**Problem description**
Search the listing below for the string "військами" and copy every line where it occurs.
##### Data provided #####
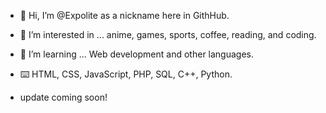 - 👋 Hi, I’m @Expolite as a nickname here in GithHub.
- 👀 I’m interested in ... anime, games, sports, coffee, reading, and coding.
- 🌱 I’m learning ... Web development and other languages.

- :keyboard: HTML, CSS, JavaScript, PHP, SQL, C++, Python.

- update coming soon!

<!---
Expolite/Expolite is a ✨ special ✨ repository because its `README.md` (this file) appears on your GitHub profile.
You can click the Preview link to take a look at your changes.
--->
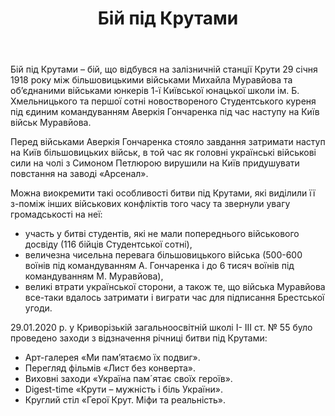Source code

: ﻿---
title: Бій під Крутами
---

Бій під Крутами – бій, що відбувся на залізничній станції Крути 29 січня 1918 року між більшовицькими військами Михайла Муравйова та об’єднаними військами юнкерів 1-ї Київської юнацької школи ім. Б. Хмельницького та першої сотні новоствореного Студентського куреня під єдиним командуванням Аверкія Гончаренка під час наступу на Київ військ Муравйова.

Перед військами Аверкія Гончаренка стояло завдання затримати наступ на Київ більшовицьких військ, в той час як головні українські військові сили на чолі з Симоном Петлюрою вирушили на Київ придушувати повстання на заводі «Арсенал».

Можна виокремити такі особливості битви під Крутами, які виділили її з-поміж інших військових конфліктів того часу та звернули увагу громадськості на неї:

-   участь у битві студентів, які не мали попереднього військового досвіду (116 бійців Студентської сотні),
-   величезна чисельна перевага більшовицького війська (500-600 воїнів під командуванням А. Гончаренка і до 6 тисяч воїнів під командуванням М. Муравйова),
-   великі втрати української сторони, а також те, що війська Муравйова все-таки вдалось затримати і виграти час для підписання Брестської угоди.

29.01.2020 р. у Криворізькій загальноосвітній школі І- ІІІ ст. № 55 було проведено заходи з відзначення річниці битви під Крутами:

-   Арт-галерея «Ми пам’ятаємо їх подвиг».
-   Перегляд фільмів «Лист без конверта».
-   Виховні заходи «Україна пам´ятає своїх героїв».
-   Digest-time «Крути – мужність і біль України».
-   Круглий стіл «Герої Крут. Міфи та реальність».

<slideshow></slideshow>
#####
**Answer for this exercise**
Бій під Крутами – бій, що відбувся на залізничній станції Крути 29 січня 1918 року між більшовицькими військами Михайла Муравйова та об’єднаними військами юнкерів 1-ї Київської юнацької школи ім. Б. Хмельницького та першої сотні новоствореного Студентського куреня під єдиним командуванням Аверкія Гончаренка під час наступу на Київ військ Муравйова.
Перед військами Аверкія Гончаренка стояло завдання затримати наступ на Київ більшовицьких військ, в той час як головні українські військові сили на чолі з Симоном Петлюрою вирушили на Київ придушувати повстання на заводі «Арсенал».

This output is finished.